A science exhibition planned and built in Calcutta is set to return to the city after a three-month-long Caribbean outing.

The exhibition — on the culture of science in India — dwells on the scientific achievements and activities in the country since the Vedic age. The idea is to highlight the scientific temper of the country and promote science in the host countries.

A team of about 40 researchers and skilled hands crafted the exhibits at the Salt Lake headquarters of the National Council of Science Museums (NCSM), the apex body of science museums in India, between March and May. The planning and design for the exhibition was also undertaken at the council’s central research and training laboratory.

G.S. Rautela, the director-general of the council, said: “The exhibition was spread over an area of 12,000sq ft in Guyana. This is the first time since 1983 that a science exhibition on such a grand scale has gone outside the country.”

The exhibition includes a model of a ship built in India during Harappan times as well as Chandrayan, India’s first unmanned lunar mission launched in 2008. A model of a Harappan township was also exhibited to showcase India’s scientific advancement at such an early stage of civilisation.

“There are about 75 exhibits, all built in our workshop,” said Nataraj Dasgupta, NCSM’s senior curator.

The Union culture ministry had signed a memorandum of understanding with the government of Trinidad and Tobago in January about holding a science exhibition there. “We started work from January 10. There was very little time in hand,” said Rautela.

Dasgupta said the team (apart from researchers, it comprised artists, electronic engineers, sculptors and computer software developers) had to work hard against a strict deadline. “We had to work for more than 10 hours each day. We knew the exhibition would represent India there,” said Dasgupta who, along with a team of five other curators from Calcutta, visited Trinidad and Tobago to set up the exhibition.

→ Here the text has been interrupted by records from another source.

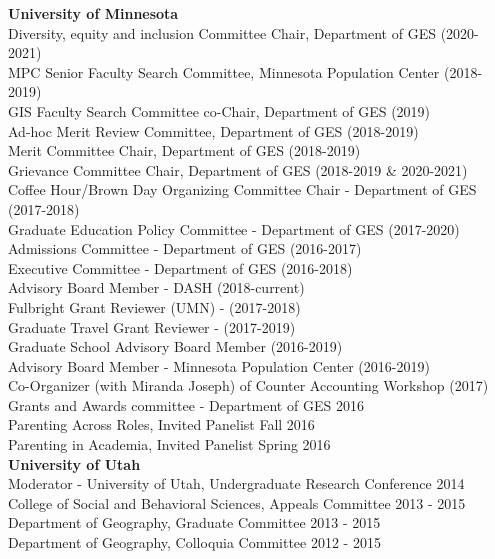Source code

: \documentclass[11pt]{article} %
\begin{document}
\noindent
\textbf{University of Minnesota}\\
Diversity, equity and inclusion Committee Chair, Department of GES (2020-2021)\\
MPC Senior Faculty Search Committee, Minnesota Population Center (2018-2019)\\ 
GIS Faculty Search Committee co-Chair, Department of GES (2019)\\
Ad-hoc Merit Review Committee, Department of GES (2018-2019)\\
Merit Committee Chair, Department of GES (2018-2019)\\
Grievance Committee Chair, Department of GES (2018-2019 & 2020-2021)\\
Coffee Hour/Brown Day Organizing Committee Chair - Department of GES (2017-2018)\\
Graduate Education Policy Committee - Department of GES (2017-2020)\\
Admissions Committee - Department of GES (2016-2017)\\
Executive Committee -  Department of GES (2016-2018)\\ 
Advisory Board Member - DASH (2018-current)\\
Fulbright Grant Reviewer (UMN) - (2017-2018)\\
Graduate Travel Grant Reviewer - (2017-2019)\\
Graduate School Advisory Board Member (2016-2019)\\
Advisory Board Member - Minnesota Population Center (2016-2019)\\
Co-Organizer (with Miranda Joseph) of Counter Accounting Workshop (2017)\\
Grants and Awards committee - Department of GES 2016\\
Parenting Across Roles, Invited Panelist Fall 2016\\
Parenting in Academia, Invited Panelist Spring 2016\\

\noindent
\textbf{University of Utah}\\
Moderator - University of Utah, Undergraduate Research Conference 2014\\
College of Social and Behavioral Sciences, Appeals Committee 2013 - 2015\\
Department of Geography, Graduate Committee 2013 - 2015\\ 
Department of Geography, Colloquia Committee 2012 - 2015\\
\end{document}
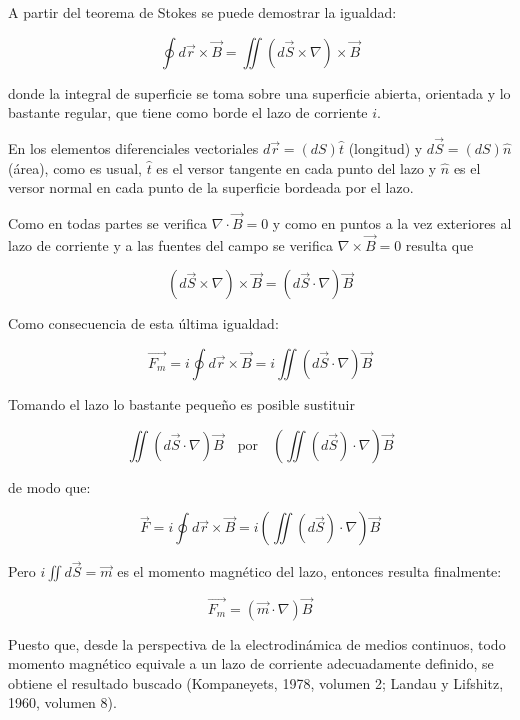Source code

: A partir del teorema de Stokes se puede demostrar la igualdad: 

\begin{equation*}
\oint d\overrightarrow{r}\times\overrightarrow{B}=\iint (d\overrightarrow{S}\times \nabla)\times\overrightarrow{B}
\end{equation*}

donde la integral de superficie se toma sobre una superficie abierta, orientada y lo bastante regular, que tiene como borde el lazo de corriente $i$. 

En los elementos diferenciales vectoriales $d\overrightarrow{r}=(dS)\hat{t}$ (longitud) y $d\overrightarrow{S}=(dS)\hat{n}$ (área), como es usual, $\hat{t}$ es el versor tangente en cada punto del lazo y $\hat{n}$ es el versor normal en cada punto de la superficie bordeada por el lazo. 

Como en todas partes se verifica $\nabla\cdot\overrightarrow{B}=0$ y como en puntos a la vez exteriores al lazo de corriente y a las fuentes del campo se verifica $\nabla \times \overrightarrow{B} = 0$ resulta que 

\begin{equation*}
(d\overrightarrow{S} \times \nabla ) \times \overrightarrow{B} = (d\overrightarrow{S} \cdot \nabla ) \overrightarrow{B}
\end{equation*} 

Como consecuencia de esta última igualdad: 

\begin{equation*}
\overrightarrow{F_{m}}=i\oint d\overrightarrow{r}\times\overrightarrow{B} = i \iint (d\overrightarrow{S} \cdot \nabla)\overrightarrow{B}
\end{equation*}

Tomando el lazo lo bastante pequeño es posible sustituir 

\begin{equation*}
\iint (d\overrightarrow{S} \cdot \nabla)\overrightarrow{B}\quad \text{por}\quad \left( \iint (d\overrightarrow{S}) \cdot \nabla\right) \overrightarrow{B}
\end{equation*}

de modo que: 

\begin{equation*}
\overrightarrow{F}=i\oint d\overrightarrow{r} \times \overrightarrow{B} = i \left( \iint (d\overrightarrow{S}) \cdot \nabla\right) \overrightarrow{B} 
\end{equation*}


Pero $i\iint d\overrightarrow{S} = \overrightarrow{m}$ es el momento magnético del lazo, entonces resulta finalmente: 

\begin{equation*}
\overrightarrow{F_{m}}=(\overrightarrow{m}\cdot\nabla)\overrightarrow{B} 
\end{equation*}

Puesto que, desde la perspectiva de la electrodinámica de medios continuos, todo momento magnético equivale a un lazo de corriente adecuadamente definido, se obtiene el resultado buscado (Kompaneyets, 1978, volumen 2; Landau y Lifshitz, 1960, volumen 8).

Recreating the Zawar mines in Rajasthan, where zinc smelting was done almost 200 years back, is also something that the team fondly remembers. “We recreated the mines and the instruments used for smelting,” Rautela said.

The exhibits sailed from Calcutta on May 5 and took 55 days to reach Trinidad and Tobago.

While the exhibition was on, between May 22 and July 20, the Indian team got a request from Guyana’s government to take the exhibition to their country. The exhibition at Guyana was held between August 20 and September 30.